Content marketing is especially important in Consumer Electronics, where products are often expensive and consumers want to make informed purchase decisions. But although electronics companies have embraced content marketing, with two-thirds of brand sites in L2’s Digital IQ Index: Consumer Electronics featuring at least three types of content such as blogs and videos, they frequently stumble on integrating that content into the purchase path.
Here are the three biggest mistakes Consumer Electronics brands are making when it comes to content:
1. Not making blogs and videos shoppable
While two-thirds of Index brands maintain on-site blogs, about a quarter of them do not link to product pages or let users shop directly. Similarly, while 81% of Index brands have videos on their sites, 55% fail to drive conversions through product page links or other features such as wish lists. Given that most content relates to products and that brand blogs and videos often see significant traffic, this is a huge missed opportunity.
A brand doing this right is Bose, which has seamlessly integrated a buy button into its blog pages and video content. The blog is easily accessible from Bose’s home page; once on the blog, users can add featured products directly to their cart with just one click. The video content is set up the same way, ensuring a quick and seamless shopping experience.
2. Not using UGC
User-generated content can significantly boost consumer sentiment, with 86% of respondents citing UGC as an indicator of good brand quality. However, Consumer Electronics brands underutilize UGC compared to other industries. Only 28% of Index brands repurpose content crowd-sourced from brand enthusiasts, and most of them store that content on microsites, limiting its audience. Only 5% of brands offer UGC on product pages, and most of it consists of photos submitted along with customer reviews.
Whirlpool is one of the rare brands leveraging UGC to differentiate a commoditized product. The brand solicited pictures and videos demonstrating how the brand touches everyday lives. For example, a 60-second ad for the “Every Day Care” campaign drew on one user’s emotional story about caring for an ailing grandmother.
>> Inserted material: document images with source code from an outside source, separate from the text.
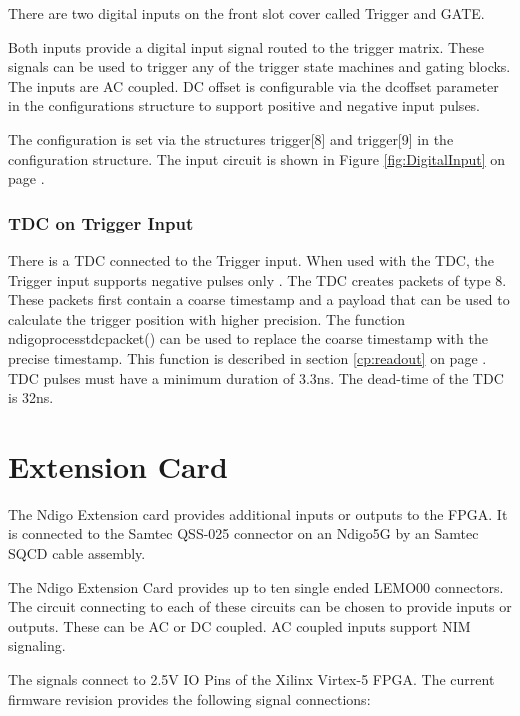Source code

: 		There are two digital inputs on the front slot cover called Trigger and GATE.\par
		Both inputs provide a digital input signal routed to the trigger matrix. These signals can be used to trigger any of the trigger state machines and gating blocks. The inputs are AC coupled. DC offset is configurable via the \textsf{dc\textunderscore offset} parameter in the configurations structure to support positive and negative input pulses.\par
		The configuration is set via the structures trigger[8] and trigger[9] in the configuration structure. The input circuit is shown in Figure \ref{fig:DigitalInput} on page \pageref{fig:DigitalInput}.
		
		\subsubsection{TDC on Trigger Input}
		
			There is a TDC connected to the Trigger input. When used with the TDC, the Trigger input supports negative pulses only . The TDC creates packets of type 8. These packets first contain a coarse timestamp and a payload that can be used to calculate the trigger position with higher precision. The function \textsf{ndigo\textunderscore process\textunderscore tdc\textunderscore packet()} can be used to replace the coarse timestamp with the precise timestamp. This function is described in section \ref{cp:readout} on page \pageref{cp:readout}.
TDC pulses must have a minimum duration of 3.3ns. The dead-time of the TDC is 32ns.

\section{Extension Card\label{cp:extcard}}

	The Ndigo Extension card provides additional inputs or outputs to the FPGA. It is connected to the Samtec QSS-025 connector on an Ndigo5G by an Samtec SQCD cable assembly.\par
	The Ndigo Extension Card provides up to ten single ended LEMO00 connectors. The circuit connecting to each of these circuits can be chosen to provide inputs or outputs. These can be AC or DC coupled. AC coupled inputs support NIM signaling.\par 
	The signals connect to 2.5V IO Pins of the Xilinx Virtex-5 FPGA. The current firmware revision provides the following signal connections:\par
As a result, Whirlpool saw an impressive 10-point increase in purchase intent.
3. Not using review filters
With nearly 60% of online shoppers consulting reviews prior to purchase, and 40% saying they would never buy electronics without doing so, reviews clearly play an important role in the shopping process. But although three-quarters of Index brands include reviews on their product pages, half fail to employ filters guiding the consumer through product options. This is especially critical for big-ticket items, where reviews influence more than one-third of purchases.